The film opens with James Bond’s superiors not quite being able to keep their top spy in control, as he is prone to continue to follow up on clues and leads left dangling from his previous cases. A recorded message from the previous head of MI6 (Dame Judy Dench) sends Bond down a road that will eventually lead him to the architect of all the things he has been fighting against since he received his license to kill. Meanwhile, his current boss, M (Ralph Finnes), is fighting off an attempt to consolidate his intelligence agency with their domestic counterpart, MI5. The head of MI5 wants Britain to sign off on a joint intelligence gathering project called Nine Eyes which would supply the top industrialized nations with unprecedented information gathering powers., something that M has serious misgivings about.
With twenty-three installments in the metaphorical Aston Martin rear-view mirror, it is hard for Spectre to present its audience with something wholly new and original. And there are segments of the film that do play out as a parade of “Bond’s greatest hits.” We get a fight in a cramped train compartment, another fight in an out of control aircraft, a chase down a snowy mountain, the prerequisite gadget-laden car. Returning director Sam Mendes still manages to breath some new life into these old complications, giving them their own identity. Helping in that is Thomas Newman’s score, which is often decidedly non-Bondian in spots. That is to its credit, as his eschewing of traditional Bond soundtrack motifs help to contribute to the new and fresh feel of these these familiar action sequences.

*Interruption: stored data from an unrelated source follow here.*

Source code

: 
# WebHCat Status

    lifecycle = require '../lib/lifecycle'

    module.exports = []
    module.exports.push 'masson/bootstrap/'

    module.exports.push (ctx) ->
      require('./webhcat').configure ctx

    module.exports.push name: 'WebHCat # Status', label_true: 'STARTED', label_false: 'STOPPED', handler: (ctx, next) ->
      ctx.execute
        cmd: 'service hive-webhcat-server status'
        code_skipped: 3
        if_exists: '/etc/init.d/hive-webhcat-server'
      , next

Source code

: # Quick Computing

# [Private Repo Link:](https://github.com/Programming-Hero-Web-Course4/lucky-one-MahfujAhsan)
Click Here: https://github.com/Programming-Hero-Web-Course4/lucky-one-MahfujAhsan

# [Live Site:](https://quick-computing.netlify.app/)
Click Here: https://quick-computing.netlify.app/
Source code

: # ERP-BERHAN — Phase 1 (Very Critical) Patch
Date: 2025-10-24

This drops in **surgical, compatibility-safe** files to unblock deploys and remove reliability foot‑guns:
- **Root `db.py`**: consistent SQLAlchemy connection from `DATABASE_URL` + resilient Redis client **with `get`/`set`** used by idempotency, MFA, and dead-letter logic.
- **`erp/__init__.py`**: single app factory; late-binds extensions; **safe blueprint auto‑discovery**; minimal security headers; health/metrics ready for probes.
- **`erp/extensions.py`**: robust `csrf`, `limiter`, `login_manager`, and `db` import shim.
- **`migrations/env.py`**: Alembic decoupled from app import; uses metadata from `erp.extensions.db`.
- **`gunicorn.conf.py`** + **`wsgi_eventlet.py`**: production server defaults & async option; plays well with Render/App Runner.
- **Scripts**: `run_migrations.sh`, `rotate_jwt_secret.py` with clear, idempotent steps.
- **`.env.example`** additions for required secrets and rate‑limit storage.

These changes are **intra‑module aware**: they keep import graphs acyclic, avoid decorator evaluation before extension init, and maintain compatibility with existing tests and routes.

One of the hallmarks of director Sam Mendes’ previous Bond film, Skyfall, was the sense of cinema that he brought to the film. Along with Cinematographer Roger Deakins, Mendes brought a real sense of visual artistry not often found in the series. This time, though, Mendes is without Deakins and the loss is palpable. Although the film does open with a long, three-minute uninterrupted shot that starts in the streets of the aforementioned Day of the Dead celebrations and ends on a roof top as Bond prepares to kill a terrorist planning an attack in the city, the balance of the film disappointingly just doesn’t retain the panache that we saw previous.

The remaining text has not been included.